Vor 25 Jahren haben Deutschland und die Schweiz den Vertrag von Lugano geschlossen. Darin war festgehalten worden, dass die Schweiz die Hauptstrecken durch die Alpen inklusive Gotthard-, Lötschberg- und Ceneribasistunnel ausbaut, während
Deutschland sich um die Zulaufstrecken von Norden kümmert. Das betrifft vor allem die Rheintalbahn (Karlsruhe-Basel), die als Teil der Strecke Rotterdam-Genua eine der wichtigsten Nord-Süd-Achsen im europäischen Güterverkehr darstellt.
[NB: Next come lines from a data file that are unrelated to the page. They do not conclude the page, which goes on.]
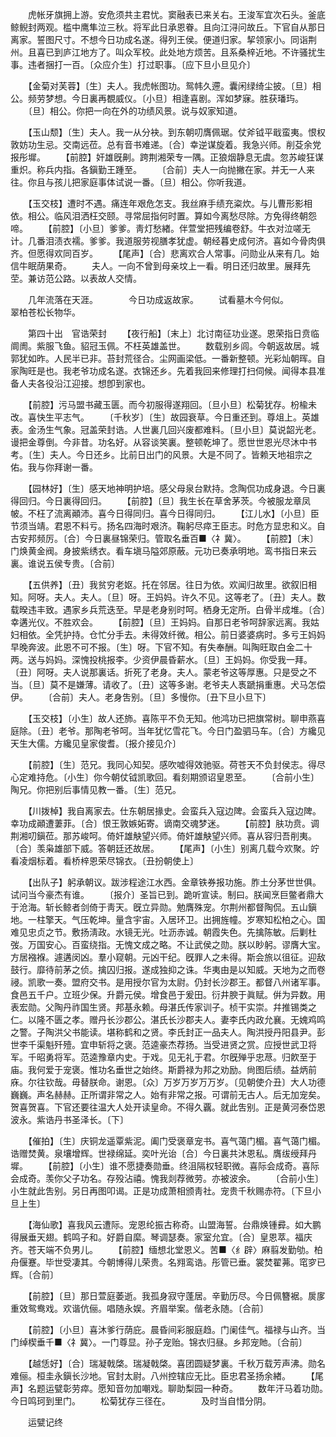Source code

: <!-- { "loadSidebar": true } -->
　　虎帐牙旗拥上游。安危须共主君忧。窦融表已来关右。王浚军宜次石头。釜底鲸鲵封两观。槛中鹰隼泣三秋。将军此日承恩眷。且向江浔问故丘。下官自从那日离家。誓图尺寸。不想今日功成名遂。得列王侯。便道归家。挈领家小。同诣荆州。且喜已到庐江地方了。叫众军校。此处地方烦苦。且系桑梓近地。不许骚扰生事。违者捆打一百。〔众应介生〕打过职事。〔应下旦小旦见介〕 

　　【金菊对芙蓉】〔生〕夫人。我虎帐图功。鸳帏久遰。囊闲绿绮尘披。〔旦〕相公。频劳梦想。今日裏再覩威仪。〔小旦〕相逢喜剧。浑如梦寐。胜获璠玙。 
　　〔旦〕相公。你把一向在外的功绩风景。说与奴家知道。 

　　【玉山颓】〔生〕夫人。我一从分袂。到东朝叨膺佩琚。仗斧钺平戢蛮夷。恨权敦妨功生忌。交南远莅。总有音书难递。〔合〕幸逆谋旋着。我急兴师。削芟余党报彤墀。 
　　【前腔】奸雄旣劓。跨荆湘荣专一隅。正狼烟静息无虞。忽苏峻狂谋重炽。称兵内指。各鎭勤王踵至。 
　　〔合前〕夫人一向抛撇在家。并无一人来往。你且与孩儿把家庭事体试说一番。〔旦〕相公。你听我道。 

　　【玉交枝】遭时不遇。痛连年艰危怎支。我丝麻手绩充粢炊。与儿曹形影相依。相公。临风泪洒枉交颐。寻常屈指何时置。算如今离愁尽除。方免得终朝怨啼。 
　　【前腔】〔小旦〕爹爹。靑灯愁緖。伴萱堂把残编卷舒。牛衣对泣嗟无计。几番泪渍衣襦。爹爹。我道服劳视膳孝犹虚。朝经暮史成何济。喜如今骨肉俱齐。但愿得欢同百岁。 
　　【尾声】〔合〕悲离欢合人常事。问勋业从来有几。始信牛眠荫果奇。 
　　夫人。一向不曾到母亲坟上一看。明日还归故里。展拜先茔。兼访范公路。以表故人交情。 

　　几年流落在天涯。　　　　今日功成返故家。 
　　试看墓木今何似。　　　　翠柏苍松长物华。 

　　第四十出　官诰荣封 
　　【夜行船】〔末上〕北讨南征功业遂。恩荣指日贲临阛阓。紫服飞鱼。貂冠玉佩。不枉英雄盖世。 
　　数载别乡闾。今朝返故居。城郭犹如昨。人民半已非。苔封荒径合。尘网画梁低。一番新整顿。光彩灿朝晖。自家陶旺是也。我老爷功成名遂。衣锦还乡。先着我回来修理打扫伺候。闻得本县准备人夫各役沿江迎接。想卽到家也。 

　　【前腔】污马盟书藏玉匮。而今初服得遂翔回。〔旦小旦〕松菊犹存。枌楡未改。喜快生平志气。 
　　〔千秋岁〕〔生〕故园衰草。今日重还到。尊俎上。英雄表。金汤生气象。冠盖荣封诰。人世裏几回兴废都难料。〔旦小旦〕莫说韶光老。谩把金尊倒。今非昔。功名好。从容谈笑裏。整顿乾坤了。愿世世恩光尽沐中书考。〔生〕夫人。今日还乡。比前日出门的风景。大是不同了。皆赖天地祖宗之佑。我与你拜谢一番。 

　　【园林好】〔生〕感天地神明护培。感父母泉台默持。念陶侃功成身退。今日裏得回归。今日裏得回归。 
　　【前腔】〔旦〕我生长在草舍茅茨。今被服龙章凤帔。不枉了流离顚沛。喜今日得同归。喜今日得同归。 
　　【江儿水】〔小旦〕臣节须当靖。君恩不料亏。扬名四海时艰济。鞠躬尽瘁王臣志。时危方显忠和义。自古安邦频厉。〔合〕今日裏昼锦荣归。管取名垂百■〈礻冀〉。 
　　【前腔】〔末〕门焕黄金阀。身披紫绣衣。看车塡马隘郊原蔽。元功已奏承明地。鸾书指日来云裏。谁说五侯专贵。〔合前〕 

　　【五供养】〔丑〕我贫穷老妪。托在邻居。往日为依。欢闻归故里。欲叙旧相知。阿呀。夫人。夫人。〔旦〕呀。王妈妈。许久不见。这等老了。〔丑〕夫人。数载暌违丰致。遇家乡兵荒迭至。早是老身别时呵。栖身无定所。白骨半成堆。〔合〕幸遘光仪。不胜欢会。 
　　【前腔】〔旦〕王妈妈。自那日老爷呵辞家远离。我姑妇相依。全凭护持。仓忙分手去。未得效纤微。相公。前日婆婆病时。多亏王妈妈早晚奔波。此恩不可不报。〔生〕呀。下官不知。有失奉酬。叫陶旺取白金二十两。送与妈妈。深愧投桃报李。少资伊晨昏薪水。〔旦〕王妈妈。你受我一拜。〔丑〕阿呀。夫人说那裏话。折死了老身。夫人。蒙老爷这等厚惠。只是受之不当。〔旦〕莫不是嫌薄。请收了。〔丑〕这等多谢。老爷夫人褭蹏捐重惠。犬马怎偿伊。 
　　〔合前〕夫人。老身吿别。〔旦〕多慢你。〔丑下旦小旦下〕 

　　【玉交枝】〔小生〕故人还斾。喜陈平不负无知。他鸿功已把旗常树。聊申燕喜庭除。〔丑〕老爷。那陶老爷呵。当年犹忆雪花飞。今日门盈驷马车。〔合〕方纔见天生大儒。方纔见皇家俊耆。〔报介接见介〕 

　　【前腔】〔生〕范兄。我同心知契。感吹嘘得效驰驱。荷苍天不负封侯志。得尽心定难持危。〔小生〕你今朝仗钺凯歌回。看刻期颁诏皇恩至。 
　　〔合前小生〕陶兄。你把别后事情见教一番。〔生〕范兄。 

　　【川拨棹】我自离家去。仕东朝居掾史。会蛮兵入寇边陴。会蛮兵入寇边陴。幸功成顚遭萋菲。〔合〕恨王敦嫉妬寄。谪南交魂梦迷。 
　　【前腔】肤功贲。调荆湘叨鎭莅。那苏峻呵。倚奸雄觖望兴师。倚奸雄觖望兴师。喜从容归吾削夷。〔合〕羡枭雄部下威。答朝廷还故居。 
　　【尾声】〔小生〕别离几载今欢聚。竚看凌烟标着。看桥梓恩荣尽锦衣。〔丑扮朝使上〕 

　　【出队子】躬承朝议。跋涉程途江水西。金章铁券报功施。胙土分茅世世俱。试问当今豪杰有谁。 
　　〔报介〕圣旨已到。跪听宣读。制曰。朕闻烹巨鳖者鼎大于沧海。斩长鲸者剑倚于靑天。旣立异勋。勉膺殊宠。尔荆州都督陶侃。五山鎭地。一柱擎天。气压乾坤。量含宇宙。入居环卫。出拥旌幢。岁寒知松柏之心。国难见忠贞之节。敷扬淸政。水镜无光。吐沥赤诚。朝霞失色。先擒陈敏。后剿杜弢。万国安心。百蛮绕指。无愧文成之略。不让武侯之勋。朕以眇躬。谬膺大宝。方居襁褓。遽遘闵凶。羣小窥朝。元凶干纪。旣罪人之未得。斯会旅以徂征。迎敌鼓行。靡待前茅之侦。擒囚归报。遂成独抑之诛。华夷由是以知威。天地为之而卷祲。凯歌一奏。盟府交书。是用授尔官为太尉。仍封长沙郡王。都督八州诸军事。食邑五千户。立班少保。升爵元侯。增食邑于爰田。衍井腴于眞赋。倂为异数。用表宏勋。父陶丹祚国生贤。邦基永赖。母湛氏传家训子。桢干实崇。幷推锡类之仁。以隆不匮之孝。赠丹长沙郡公。湛氏长沙郡夫人。妻李氏内政允襄。无媿鸡鸣之警。子陶洪父书能读。堪称鹤和之贤。李氏封正一品夫人。陶洪授丹阳县尹。彭世李千渠魁歼殪。宜申斩将之褒。范逵豪杰荐扬。当受进贤之赏。应授世武卫将军。千昭勇将军。范逵豫章内史。于戏。见无礼于君。尔旣殚乎忠荩。归飮至于庙。我何爱于宠褒。惟功名垂世之始终。斯爵禄为邦之劝励。尙图后绩。益炳前庥。尔往钦哉。毋替朕命。谢恩。〔众〕万岁万岁万万岁。〔见朝使介丑〕大人功德巍巍。声名赫赫。正所谓非常之人。始有非常之报。可谓前无古人。后无加宠矣。贺喜贺喜。下官还要往温大人处开读皇命。不得久覊。就此吿别。正是黄河泰岱恩波永。紫诰丹书圣泽长。〔下〕 

　　【催拍】〔生〕庆铜龙遥覃紫泥。阖门受褒章宠书。喜气蔼门楣。喜气蔼门楣。诰赠焚黄。泉壤增辉。世禄绵延。奕叶光诒〔合〕今日裏共沐恩私。膺绂绶拜丹墀。 
　　【前腔】〔小生〕谁不愿捷奏勋垂。终沮隔权轻职微。喜际会成奇。喜际会成奇。羡你父子功名。存殁沾禧。愧我剡荐微劳。亦被波余。 
　　〔合前小生〕小生就此吿别。另日再图叩谒。正是功成萧相颁靑社。宠贵千秋赐赤符。〔下旦小旦上生〕 

　　【海仙歌】喜我风云遭际。宠恩纶振古称奇。山盟海誓。台鼎焕锺彛。如大鹏得展垂天翅。鹤鸣子和。好爵自縻。琴调瑟奏。家室允宜。〔合〕皇恩萃。福庆齐。苍天端不负男儿。 
　　【前腔】缅想北堂恩义。苦■〈纟辟〉麻翦发勤劬。柏舟偃蹇。毕世受凄其。今朝博得儿荣贵。名翙鸾诰。彤管已垂。裳焚翟茀。窀穸已辉。〔合前〕 

　　【前腔】〔旦〕那日萱庭萎逝。我孤身寂守蓬居。辛勤历尽。今日佩簪裾。扊扅重效鸳鸯戏。欢谐伉俪。唱随永娱。齐眉举案。偕老永随。〔合前〕 

　　【前腔】〔小旦〕喜沐爹行荫庇。晨昏间彩服庭趋。门阑佳气。福禄与山齐。当门绰楔垂千■〈礻冀〉。一门尊显。孙子宠贻。锦衣归昼。乡邦宠貤。〔合前〕 

　　【越恁好】〔合〕瑞凝戟棨。瑞凝戟棨。喜团圆疑梦裏。千秋万载芳声沸。勋名难俪。桓圭永鎭长沙地。官封太尉。八州控辖应无比。臣忠君圣扬余緖。 
　　【尾声】名题运甓彰劳瘁。愿知音勿加嘲戏。聊助梨园一种奇。 
　　数年汗马着功勋。　　　　今日鸣珂到里门。 
　　松菊犹存三径在。　　　　及时当自惜分阴。 

　　运甓记终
Außerdem sollte auf der Gäubahn (Stuttgart-Singen-Zürich) und auf der Allgäubahn (München-Lindau-Zürich) die Reisezeit verkürzt werden.
Das Ergebnis hat Baden-Württembergs Verkehrsminister Winfried Hermann (Grüne) kürzlich auf einer Konferenz von Verkehrswissenschaftlern an der Zeppelin-Universität Friedrichshafen so zusammengefasst: „Die Schweizer haben drei große, teure Tunnel gebaut, die sind jetzt fertig. Wir sollten die Bahn im Rheintal ausbauen und haben nur ein Drittel geschafft. Es ist geradezu peinlich, dass Deutschland so wenig getan hat in diesem Bereich.“Das im August von Scheuer und Sommaruga geschlossene Abkommen ist praktisch das Folgeabkommen für den Vertrag von Lugano. Nötig wurde es wegen des deutschen Bummelzugtempos.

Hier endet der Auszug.